Under the guise of ensuring that civil rights and religious freedom are upheld across the nation's schools, the U.S. Justice Department has revealed a plan to clamp down on religious discrimination, namely so-called Islamophobia. CNSNews reports:
The new enforcement effort announced on Tuesday will "expand" DOJ's ability to investigate and prosecute complaints; lead community outreach; and develop guidance for federal prosecutors.
Vanita Gupta, head of the Justice Department's Civil Rights Division, said one goal of the new initiative is to promote religious pluralism and create safe, supportive and inclusive schools for all children.
Following acts of terrorism, including 9-11 and San Bernardino, "too many Muslim Americans and those perceived as Muslim suffer a backlash of violence and discrimination," Gupta said. "We see criminal threats against mosques; harassment in schools; and even reports of violence targeting Muslim Americans, people of Arab or South Asian descent, and people perceived to be members of these groups."
Gupta said the new initiative, dubbed "Combating Religious Discrimination," will help DOJ fight the backlash against Muslim students and students perceived as Muslim.

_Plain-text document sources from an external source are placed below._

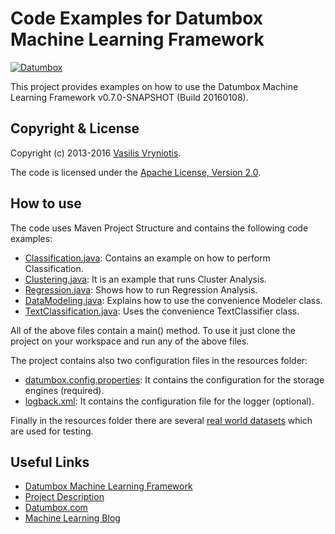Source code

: Code Examples for Datumbox Machine Learning Framework
=====================================================

[![Datumbox](http://www.datumbox.com/img/logo.png)](http://www.datumbox.com/)

This project provides examples on how to use the Datumbox Machine Learning Framework v0.7.0-SNAPSHOT (Build 20160108). 

Copyright & License
-------------------

Copyright (c) 2013-2016 [Vasilis Vryniotis](http://blog.datumbox.com/author/bbriniotis/). 

The code is licensed under the [Apache License, Version 2.0](https://github.com/datumbox/datumbox-framework/blob/master/LICENSE).

How to use
----------

The code uses Maven Project Structure and contains the following code examples:

- [Classification.java](https://github.com/datumbox/datumbox-framework-examples/tree/master/src/main/java/com/datumbox/examples/Classification.java): Contains an example on how to perform Classification.
- [Clustering.java](https://github.com/datumbox/datumbox-framework-examples/tree/master/src/main/java/com/datumbox/examples/Clustering.java): It is an example that runs Cluster Analysis.
- [Regression.java](https://github.com/datumbox/datumbox-framework-examples/tree/master/src/main/java/com/datumbox/examples/Regression.java): Shows how to run Regression Analysis.
- [DataModeling.java](https://github.com/datumbox/datumbox-framework-examples/tree/master/src/main/java/com/datumbox/examples/DataModeling.java): Explains how to use the convenience Modeler class.
- [TextClassification.java](https://github.com/datumbox/datumbox-framework-examples/tree/master/src/main/java/com/datumbox/examples/TextClassification.java): Uses the convenience TextClassifier class.

All of the above files contain a main() method. To use it just clone the project on your workspace and run any of the above files.

The project contains also two configuration files in the resources folder:

- [datumbox.config.properties](https://github.com/datumbox/datumbox-framework-examples/blob/master/src/main/resources/datumbox.config.properties): It contains the configuration for the storage engines (required).
- [logback.xml](https://github.com/datumbox/datumbox-framework-examples/blob/master/src/main/resources/logback.xml): It contains the configuration file for the logger (optional).

Finally in the resources folder there are several [real world datasets](https://github.com/datumbox/datumbox-framework-examples/blob/master/src/main/resources/datasets/) which are used for testing.

Useful Links
------------

- [Datumbox Machine Learning Framework](https://github.com/datumbox/datumbox-framework/)
- [Project Description](http://blog.datumbox.com/new-open-source-machine-learning-framework-written-in-java/)
- [Datumbox.com](http://www.datumbox.com/)
- [Machine Learning Blog](http://blog.datumbox.com/)

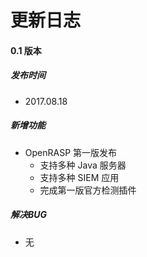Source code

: # 更新日志

#### 0.1 版本

##### 发布时间

* 2017.08.18

##### 新增功能

* OpenRASP 第一版发布
	* 支持多种 Java 服务器
	* 支持多种 SIEM 应用
	* 完成第一版官方检测插件

##### 解决BUG

* 无

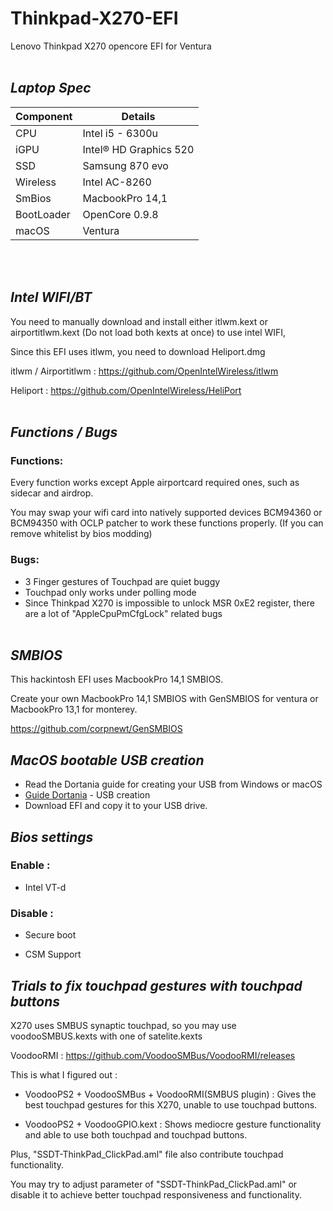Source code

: # **Thinkpad-X270-EFI**
Lenovo Thinkpad X270 opencore EFI for Ventura <br><br>


## _Laptop Spec_

| Component        | Details                            |
| ---------------- | ---------------------------------- |
| CPU              | Intel i5 - 6300u                   |
| iGPU             | Intel® HD Graphics 520             |
| SSD              | Samsung 870 evo                    |
| Wireless         | Intel AC-8260                      |
| SmBios           | MacbookPro 14,1                    |
| BootLoader       | OpenCore 0.9.8                     |
| macOS            | Ventura                            |

<br><br>


## _Intel WIFI/BT_

You need to manually download and install either itlwm.kext or airportitlwm.kext (Do not load both kexts at once) to use intel WIFI,

Since this EFI uses itlwm, you need to download Heliport.dmg

itlwm / Airportitlwm : https://github.com/OpenIntelWireless/itlwm

Heliport : https://github.com/OpenIntelWireless/HeliPort
<br><br>


## _Functions / Bugs_


### Functions:

Every function works except Apple airportcard required ones, such as sidecar and airdrop. 

You may swap your wifi card into natively supported devices BCM94360 or BCM94350 with OCLP patcher to work these functions properly. (If you can remove whitelist by bios modding)<br>


### Bugs:

- 3 Finger gestures of Touchpad are quiet buggy
- Touchpad only works under polling mode
- Since Thinkpad X270 is impossible to unlock MSR 0xE2 register, there are a lot of "AppleCpuPmCfgLock" related bugs
  <br><br>


## _SMBIOS_

This hackintosh EFI uses MacbookPro 14,1 SMBIOS.

Create your own MacbookPro 14,1 SMBIOS with GenSMBIOS for ventura or MacbookPro 13,1 for monterey.

https://github.com/corpnewt/GenSMBIOS



## _MacOS bootable USB creation_

- Read the Dortania guide for creating your USB from Windows or macOS
- [Guide Dortania](https://dortania.github.io/OpenCore-Install-Guide/installer-guide/) - USB creation
- Download EFI and copy it to your USB drive.



## _Bios settings_


### Enable : 

- Intel VT-d
  

### Disable : 

- Secure boot

- CSM Support

            
## _Trials to fix touchpad gestures with touchpad buttons_

X270 uses SMBUS synaptic touchpad, so you may use voodooSMBUS.kexts with one of satelite.kexts

VoodooRMI : https://github.com/VoodooSMBus/VoodooRMI/releases


This is what I figured out :

- VoodooPS2 + VoodooSMBus + VoodooRMI(SMBUS plugin) : Gives the best touchpad gestures for this X270, unable to use touchpad buttons.

- VoodooPS2 + VoodooGPIO.kext : Shows mediocre gesture functionality and able to use both touchpad and touchpad buttons.
  

Plus, "SSDT-ThinkPad_ClickPad.aml" file also contribute touchpad functionality.

You may try to adjust parameter of "SSDT-ThinkPad_ClickPad.aml" or disable it to achieve better touchpad responsiveness and functionality.
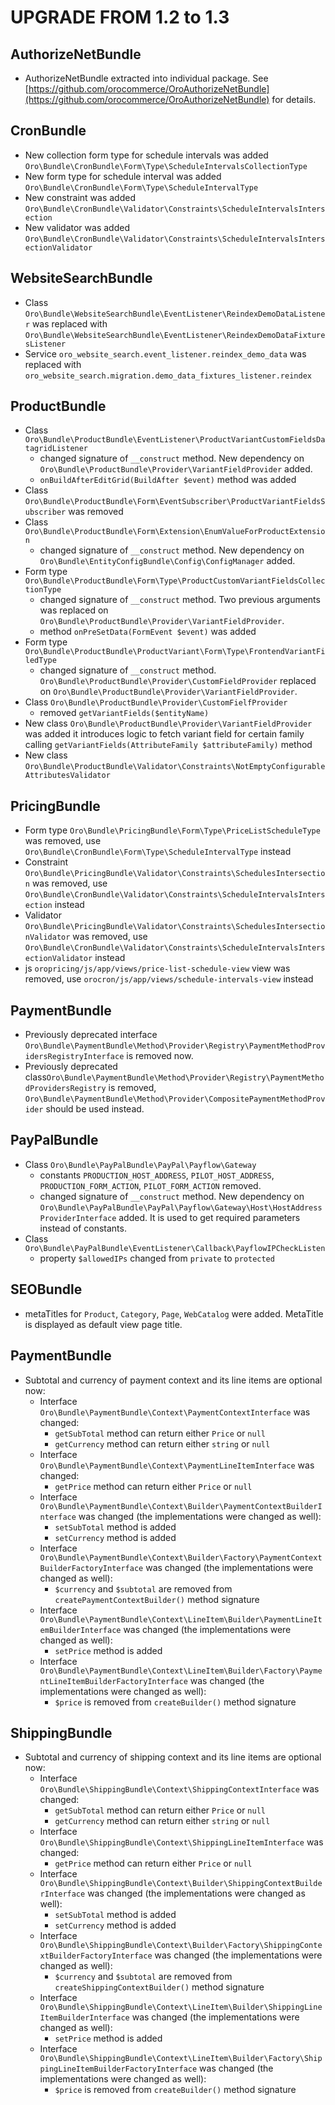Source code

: UPGRADE FROM 1.2 to 1.3
=======================

AuthorizeNetBundle
------------------
- AuthorizeNetBundle extracted into individual package. See [https://github.com/orocommerce/OroAuthorizeNetBundle](https://github.com/orocommerce/OroAuthorizeNetBundle) for details.

CronBundle
-------------
- New collection form type for schedule intervals was added `Oro\Bundle\CronBundle\Form\Type\ScheduleIntervalsCollectionType`
- New form type for schedule interval was added `Oro\Bundle\CronBundle\Form\Type\ScheduleIntervalType`
- New constraint was added `Oro\Bundle\CronBundle\Validator\Constraints\ScheduleIntervalsIntersection`
- New validator was added `Oro\Bundle\CronBundle\Validator\Constraints\ScheduleIntervalsIntersectionValidator`

WebsiteSearchBundle
-------------------
- Class `Oro\Bundle\WebsiteSearchBundle\EventListener\ReindexDemoDataListener` was replaced with `Oro\Bundle\WebsiteSearchBundle\EventListener\ReindexDemoDataFixturesListener`
- Service `oro_website_search.event_listener.reindex_demo_data` was replaced with `oro_website_search.migration.demo_data_fixtures_listener.reindex`

ProductBundle
-------------
- Class `Oro\Bundle\ProductBundle\EventListener\ProductVariantCustomFieldsDatagridListener`
    - changed signature of `__construct` method. New dependency on `Oro\Bundle\ProductBundle\Provider\VariantFieldProvider` added.
    - `onBuildAfterEditGrid(BuildAfter $event)` method was added
- Class `Oro\Bundle\ProductBundle\Form\EventSubscriber\ProductVariantFieldsSubscriber` was removed
- Class `Oro\Bundle\ProductBundle\Form\Extension\EnumValueForProductExtension`
     - changed signature of `__construct` method. New dependency on `Oro\Bundle\EntityConfigBundle\Config\ConfigManager` added.
- Form type `Oro\Bundle\ProductBundle\Form\Type\ProductCustomVariantFieldsCollectionType`
    - changed signature of `__construct` method. Two previous arguments was replaced on `Oro\Bundle\ProductBundle\Provider\VariantFieldProvider`.
    - method `onPreSetData(FormEvent $event)` was added
- Form type `Oro\Bundle\ProductBundle\ProductVariant\Form\Type\FrontendVariantFiledType`
    - changed signature of `__construct` method. `Oro\Bundle\ProductBundle\Provider\CustomFieldProvider` replaced on `Oro\Bundle\ProductBundle\Provider\VariantFieldProvider`.
- Class `Oro\Bundle\ProductBundle\Provider\CustomFielfProvider`
    - removed `getVariantFields($entityName)`
- New class `Oro\Bundle\ProductBundle\Provider\VariantFieldProvider` was added it introduces logic to fetch variant field for certain family
  calling `getVariantFields(AttributeFamily $attributeFamily)` method
- New class `Oro\Bundle\ProductBundle\Validator\Constraints\NotEmptyConfigurableAttributesValidator`

PricingBundle
-------------
- Form type `Oro\Bundle\PricingBundle\Form\Type\PriceListScheduleType` was removed, use `Oro\Bundle\CronBundle\Form\Type\ScheduleIntervalType` instead
- Constraint `Oro\Bundle\PricingBundle\Validator\Constraints\SchedulesIntersection` was removed, use `Oro\Bundle\CronBundle\Validator\Constraints\ScheduleIntervalsIntersection` instead
- Validator `Oro\Bundle\PricingBundle\Validator\Constraints\SchedulesIntersectionValidator` was removed, use `Oro\Bundle\CronBundle\Validator\Constraints\ScheduleIntervalsIntersectionValidator` instead
- js `oropricing/js/app/views/price-list-schedule-view` view was removed, use `orocron/js/app/views/schedule-intervals-view` instead

PaymentBundle
-------------
- Previously deprecated interface `Oro\Bundle\PaymentBundle\Method\Provider\Registry\PaymentMethodProvidersRegistryInterface` is removed now.
- Previously deprecated class`Oro\Bundle\PaymentBundle\Method\Provider\Registry\PaymentMethodProvidersRegistry` is removed, `Oro\Bundle\PaymentBundle\Method\Provider\CompositePaymentMethodProvider` should be used instead.

PayPalBundle
--------------
- Class `Oro\Bundle\PayPalBundle\PayPal\Payflow\Gateway`
    - constants `PRODUCTION_HOST_ADDRESS`, `PILOT_HOST_ADDRESS`, `PRODUCTION_FORM_ACTION`, `PILOT_FORM_ACTION` removed.
    - changed signature of `__construct` method. New dependency on `Oro\Bundle\PayPalBundle\PayPal\Payflow\Gateway\Host\HostAddressProviderInterface` added. It is used to get required parameters instead of constants.
- Class `Oro\Bundle\PayPalBundle\EventListener\Callback\PayflowIPCheckListen`
    - property `$allowedIPs` changed from `private` to `protected`

SEOBundle
-------------
- metaTitles for `Product`, `Category`, `Page`, `WebCatalog` were added. 
MetaTitle is displayed as default view page title.

PaymentBundle
-------------
- Subtotal and currency of payment context and its line items are optional now:
    - Interface `Oro\Bundle\PaymentBundle\Context\PaymentContextInterface` was changed:
        - `getSubTotal` method can return either `Price` or `null`
        - `getCurrency` method can return either `string` or `null`
    - Interface `Oro\Bundle\PaymentBundle\Context\PaymentLineItemInterface` was changed:
        - `getPrice` method can return either `Price` or `null`
    - Interface `Oro\Bundle\PaymentBundle\Context\Builder\PaymentContextBuilderInterface` was changed (the implementations were changed as well):
        - `setSubTotal` method is added
        - `setCurrency` method is added
    - Interface `Oro\Bundle\PaymentBundle\Context\Builder\Factory\PaymentContextBuilderFactoryInterface` was changed (the implementations were changed as well):
        - `$currency` and `$subtotal` are removed from `createPaymentContextBuilder()` method signature
    - Interface `Oro\Bundle\PaymentBundle\Context\LineItem\Builder\PaymentLineItemBuilderInterface` was changed (the implementations were changed as well):
        - `setPrice` method is added
    - Interface `Oro\Bundle\PaymentBundle\Context\LineItem\Builder\Factory\PaymentLineItemBuilderFactoryInterface` was changed (the implementations were changed as well):
        - `$price` is removed from `createBuilder()` method signature

ShippingBundle
--------------
- Subtotal and currency of shipping context and its line items are optional now:
    - Interface `Oro\Bundle\ShippingBundle\Context\ShippingContextInterface` was changed:
        - `getSubTotal` method can return either `Price` or `null`
        - `getCurrency` method can return either `string` or `null`
    - Interface `Oro\Bundle\ShippingBundle\Context\ShippingLineItemInterface` was changed:
        - `getPrice` method can return either `Price` or `null`
    - Interface `Oro\Bundle\ShippingBundle\Context\Builder\ShippingContextBuilderInterface` was changed (the implementations were changed as well):
        - `setSubTotal` method is added
        - `setCurrency` method is added
    - Interface `Oro\Bundle\ShippingBundle\Context\Builder\Factory\ShippingContextBuilderFactoryInterface` was changed (the implementations were changed as well):
        - `$currency` and `$subtotal` are removed from `createShippingContextBuilder()` method signature
    - Interface `Oro\Bundle\ShippingBundle\Context\LineItem\Builder\ShippingLineItemBuilderInterface` was changed (the implementations were changed as well):
        - `setPrice` method is added
    - Interface `Oro\Bundle\ShippingBundle\Context\LineItem\Builder\Factory\ShippingLineItemBuilderFactoryInterface` was changed (the implementations were changed as well):
        - `$price` is removed from `createBuilder()` method signature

The initiative also will "benefit children of every background and every religion," she added.
"Our schools must remain the places where our children feel safe and supported. The places where they confront differences by building bridges of understanding. And the places where they learn that America guarantees freedom, justice and opportunity for all people -- regardless of what you look like, where you come from or which religion you observe."
Gupta stated that the DOJ's Civil Rights Division has already has sued schools for engaging in alleged religious discrimination:
In part because of our efforts, today, Christian students in Bakersfield City, California, can observe Ash Wednesday without fearing an unexcused absence. Muslim students in Lewisville, Texas, can pray together during lunch. Jewish students in Pine Bush, New York, can walk the halls, ride the bus and sit in class without enduring anti-Semitic bullying and intimidation. Arabic-speaking EL students in Dearborn Heights, Michigan, can learn from qualified teachers. And Sikh students in DeKalb County, Georgia, can wear a turban to school without facing harassment.
Gupta said that roundtables are to be held at various locations across the nation to focus on "religion-based hate crimes."